Here, we will discuss why color is important for fashion and how it affects our sentiments towards fashion items.
Color dimensions are a system of color perception. Each color is described and qualified via 3 basic categories of color dimensions. These dimensions are as follows:
Hues are the name of the color in the color wheel. In other words, the primary categorization of any color is its hue. Let’s take an example when you think of the sky on a hot summer day, you think of blue. When you think of blueberries, you also think blue. Whilst both blues are very different from one another, they are still blue. Here, blue is the hue in both the summer day sky and blueberries.

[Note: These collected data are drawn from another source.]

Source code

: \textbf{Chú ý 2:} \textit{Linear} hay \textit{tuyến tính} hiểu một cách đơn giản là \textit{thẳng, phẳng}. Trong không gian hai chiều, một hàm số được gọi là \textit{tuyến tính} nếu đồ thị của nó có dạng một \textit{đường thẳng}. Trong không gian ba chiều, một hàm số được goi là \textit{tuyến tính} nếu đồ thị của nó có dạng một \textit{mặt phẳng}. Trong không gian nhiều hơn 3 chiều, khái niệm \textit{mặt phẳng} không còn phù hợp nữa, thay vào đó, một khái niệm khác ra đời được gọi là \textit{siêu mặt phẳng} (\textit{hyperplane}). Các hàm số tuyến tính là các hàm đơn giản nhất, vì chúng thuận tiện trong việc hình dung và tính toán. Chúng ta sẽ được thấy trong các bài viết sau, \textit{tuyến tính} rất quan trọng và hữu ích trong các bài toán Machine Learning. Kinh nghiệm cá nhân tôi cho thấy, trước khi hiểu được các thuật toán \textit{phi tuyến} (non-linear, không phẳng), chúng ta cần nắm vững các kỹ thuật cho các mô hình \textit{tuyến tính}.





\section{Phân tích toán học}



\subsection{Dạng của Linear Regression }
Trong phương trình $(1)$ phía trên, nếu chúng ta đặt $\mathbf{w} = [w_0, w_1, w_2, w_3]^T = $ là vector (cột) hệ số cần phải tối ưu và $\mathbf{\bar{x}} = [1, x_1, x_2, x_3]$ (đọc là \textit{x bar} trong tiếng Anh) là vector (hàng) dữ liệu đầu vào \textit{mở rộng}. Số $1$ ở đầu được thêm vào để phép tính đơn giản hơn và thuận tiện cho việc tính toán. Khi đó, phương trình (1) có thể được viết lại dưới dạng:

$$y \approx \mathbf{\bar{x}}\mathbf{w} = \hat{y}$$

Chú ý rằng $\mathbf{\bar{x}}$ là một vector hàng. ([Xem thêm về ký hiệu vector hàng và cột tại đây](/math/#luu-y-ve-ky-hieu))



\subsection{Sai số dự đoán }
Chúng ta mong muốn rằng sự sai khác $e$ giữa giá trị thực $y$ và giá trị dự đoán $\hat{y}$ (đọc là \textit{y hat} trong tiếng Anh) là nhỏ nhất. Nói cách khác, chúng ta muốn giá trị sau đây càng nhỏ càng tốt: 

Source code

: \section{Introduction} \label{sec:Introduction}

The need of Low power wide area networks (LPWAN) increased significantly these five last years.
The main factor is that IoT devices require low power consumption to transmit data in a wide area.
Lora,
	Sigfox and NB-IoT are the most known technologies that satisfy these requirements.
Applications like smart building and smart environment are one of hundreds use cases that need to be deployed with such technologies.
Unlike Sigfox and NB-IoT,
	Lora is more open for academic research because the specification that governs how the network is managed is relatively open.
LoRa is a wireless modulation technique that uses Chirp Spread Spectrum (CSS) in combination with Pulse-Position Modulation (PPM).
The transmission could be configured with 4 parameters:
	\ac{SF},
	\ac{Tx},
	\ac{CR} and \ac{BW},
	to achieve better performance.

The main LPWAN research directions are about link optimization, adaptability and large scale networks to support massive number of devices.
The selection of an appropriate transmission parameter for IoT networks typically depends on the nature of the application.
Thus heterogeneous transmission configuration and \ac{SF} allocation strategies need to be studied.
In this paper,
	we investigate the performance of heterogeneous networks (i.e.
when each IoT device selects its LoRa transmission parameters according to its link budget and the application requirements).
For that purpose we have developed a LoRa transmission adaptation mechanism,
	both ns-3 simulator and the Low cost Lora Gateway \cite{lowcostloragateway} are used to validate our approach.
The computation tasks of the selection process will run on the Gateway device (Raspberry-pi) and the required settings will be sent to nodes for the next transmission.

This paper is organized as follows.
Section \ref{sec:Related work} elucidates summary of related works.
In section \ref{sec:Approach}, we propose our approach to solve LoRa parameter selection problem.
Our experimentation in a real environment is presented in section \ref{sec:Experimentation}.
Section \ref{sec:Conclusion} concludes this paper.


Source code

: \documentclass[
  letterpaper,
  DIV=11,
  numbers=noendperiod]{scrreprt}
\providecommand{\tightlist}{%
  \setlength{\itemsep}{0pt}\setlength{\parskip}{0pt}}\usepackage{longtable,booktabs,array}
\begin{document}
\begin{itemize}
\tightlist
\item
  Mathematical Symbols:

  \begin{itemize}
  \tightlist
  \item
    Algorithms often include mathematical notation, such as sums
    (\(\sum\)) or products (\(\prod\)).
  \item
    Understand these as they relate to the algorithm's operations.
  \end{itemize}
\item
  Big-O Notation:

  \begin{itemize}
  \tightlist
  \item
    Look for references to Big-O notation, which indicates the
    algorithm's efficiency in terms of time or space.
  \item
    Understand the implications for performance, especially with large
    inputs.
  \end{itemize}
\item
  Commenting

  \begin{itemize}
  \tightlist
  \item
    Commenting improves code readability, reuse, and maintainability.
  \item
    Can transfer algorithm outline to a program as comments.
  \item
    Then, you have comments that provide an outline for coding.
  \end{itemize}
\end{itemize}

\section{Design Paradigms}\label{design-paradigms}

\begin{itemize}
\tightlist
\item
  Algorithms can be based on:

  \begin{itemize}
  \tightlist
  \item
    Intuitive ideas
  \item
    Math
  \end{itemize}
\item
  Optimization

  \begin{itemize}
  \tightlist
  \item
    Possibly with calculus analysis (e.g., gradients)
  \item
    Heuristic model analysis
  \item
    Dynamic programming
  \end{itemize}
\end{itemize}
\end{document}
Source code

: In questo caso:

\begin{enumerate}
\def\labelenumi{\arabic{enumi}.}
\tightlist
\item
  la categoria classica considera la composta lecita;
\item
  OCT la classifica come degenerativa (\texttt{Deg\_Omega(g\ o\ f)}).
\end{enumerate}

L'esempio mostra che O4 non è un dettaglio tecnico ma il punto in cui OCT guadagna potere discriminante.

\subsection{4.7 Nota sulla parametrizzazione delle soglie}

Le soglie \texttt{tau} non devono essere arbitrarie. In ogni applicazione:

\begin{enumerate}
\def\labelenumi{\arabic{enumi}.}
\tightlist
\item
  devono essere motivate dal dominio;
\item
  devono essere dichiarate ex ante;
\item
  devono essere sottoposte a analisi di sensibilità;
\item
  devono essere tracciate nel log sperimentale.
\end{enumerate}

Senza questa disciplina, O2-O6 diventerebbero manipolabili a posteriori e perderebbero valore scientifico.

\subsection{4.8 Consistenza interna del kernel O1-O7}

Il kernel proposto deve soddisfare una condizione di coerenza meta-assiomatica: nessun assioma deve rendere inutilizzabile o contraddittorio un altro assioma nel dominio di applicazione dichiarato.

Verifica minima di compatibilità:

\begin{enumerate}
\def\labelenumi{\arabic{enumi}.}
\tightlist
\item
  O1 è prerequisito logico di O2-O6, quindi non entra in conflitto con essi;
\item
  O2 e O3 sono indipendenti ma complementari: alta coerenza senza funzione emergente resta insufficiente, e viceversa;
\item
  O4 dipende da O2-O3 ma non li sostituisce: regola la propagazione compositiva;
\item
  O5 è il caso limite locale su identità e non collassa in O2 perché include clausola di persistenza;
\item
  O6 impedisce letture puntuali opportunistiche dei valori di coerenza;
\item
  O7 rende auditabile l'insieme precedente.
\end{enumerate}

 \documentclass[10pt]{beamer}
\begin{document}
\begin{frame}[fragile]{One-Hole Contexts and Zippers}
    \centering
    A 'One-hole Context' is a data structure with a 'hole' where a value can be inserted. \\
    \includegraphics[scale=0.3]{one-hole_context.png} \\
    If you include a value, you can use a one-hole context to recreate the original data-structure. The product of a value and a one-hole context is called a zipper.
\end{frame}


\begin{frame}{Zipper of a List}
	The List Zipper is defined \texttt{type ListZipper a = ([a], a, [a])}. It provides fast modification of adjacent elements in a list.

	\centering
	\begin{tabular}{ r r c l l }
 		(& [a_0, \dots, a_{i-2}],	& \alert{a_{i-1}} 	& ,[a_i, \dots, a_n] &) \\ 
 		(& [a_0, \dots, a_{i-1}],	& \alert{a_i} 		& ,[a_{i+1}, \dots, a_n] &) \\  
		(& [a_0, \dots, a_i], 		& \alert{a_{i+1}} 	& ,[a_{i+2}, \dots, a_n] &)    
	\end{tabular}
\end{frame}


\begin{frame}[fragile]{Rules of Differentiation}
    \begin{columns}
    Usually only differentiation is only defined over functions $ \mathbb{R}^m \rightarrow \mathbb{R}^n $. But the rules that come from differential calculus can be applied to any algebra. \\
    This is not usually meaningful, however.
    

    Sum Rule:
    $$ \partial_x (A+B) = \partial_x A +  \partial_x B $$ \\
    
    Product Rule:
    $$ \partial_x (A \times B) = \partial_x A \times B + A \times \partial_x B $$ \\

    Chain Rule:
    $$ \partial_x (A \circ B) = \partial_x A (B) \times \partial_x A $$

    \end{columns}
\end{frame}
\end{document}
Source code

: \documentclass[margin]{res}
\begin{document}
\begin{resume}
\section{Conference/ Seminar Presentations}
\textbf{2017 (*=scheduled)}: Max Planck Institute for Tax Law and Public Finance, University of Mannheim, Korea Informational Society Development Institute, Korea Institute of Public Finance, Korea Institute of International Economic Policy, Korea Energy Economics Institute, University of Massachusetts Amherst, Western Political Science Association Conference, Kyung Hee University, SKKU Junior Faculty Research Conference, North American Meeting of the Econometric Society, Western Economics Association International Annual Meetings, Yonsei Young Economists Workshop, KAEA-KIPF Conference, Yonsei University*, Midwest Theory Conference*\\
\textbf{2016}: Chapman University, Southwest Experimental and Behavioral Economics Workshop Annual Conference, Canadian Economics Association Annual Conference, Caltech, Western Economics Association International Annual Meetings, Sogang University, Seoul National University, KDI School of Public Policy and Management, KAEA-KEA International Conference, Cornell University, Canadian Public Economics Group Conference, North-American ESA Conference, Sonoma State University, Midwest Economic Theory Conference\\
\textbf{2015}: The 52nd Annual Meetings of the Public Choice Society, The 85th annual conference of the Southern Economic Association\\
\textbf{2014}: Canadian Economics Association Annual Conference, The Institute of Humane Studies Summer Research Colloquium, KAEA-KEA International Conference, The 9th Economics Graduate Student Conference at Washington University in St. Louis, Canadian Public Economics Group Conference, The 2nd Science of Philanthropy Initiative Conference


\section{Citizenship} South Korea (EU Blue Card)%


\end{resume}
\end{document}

Saturation is basically how strong or weak a color is. Moreover, it shows how vivid and distinctive the color is. A bright, bold red lipstick is an example of a more saturated red whilst a brick red wall is an example of a less saturated red.
Chroma refers to the purity of the color. For example, a white leather jacket is a pure and crisp visual fashion item, whilst a gray-toned white denim jacket considers reduced chroma.
Colors Are A Form Of Expression:
Other than the science behind the colors on clothes, they also have the power to be used as statement pieces. Have you noticed how extroverted and loud personalities usually have a more colorful and bright wardrobe than introverts? A spunky yellow leather jacket or a baby pink scarf. That’s because of their cheery personality. Cheerful people gravitate towards brighter and “happier” colors. Similarly, introverted, demure, and shy people usually gravitate to softer palates that emulate their cutesy personalities.
Subsequently, color also has the power to depict and influence our moods. When you want to look serious or mature, you usually opt for black in the form of a black dress, black jacket, black liner, or black heels. That’s because black symbolizes beauty and boldness. On the contrary, wedding dresses are usually white. That’s because white symbolizes purity and serenity.
Not only do we pick colors that fit our vibe, but we sometimes also let colors decide our mood for the day. A great example of that would be leather jackets. A simple white tank top with black jeans, with a white jacket, becomes a cute lunch outfit. But a black jacket becomes a night-out outfit. That’s how impactful color in fashion is.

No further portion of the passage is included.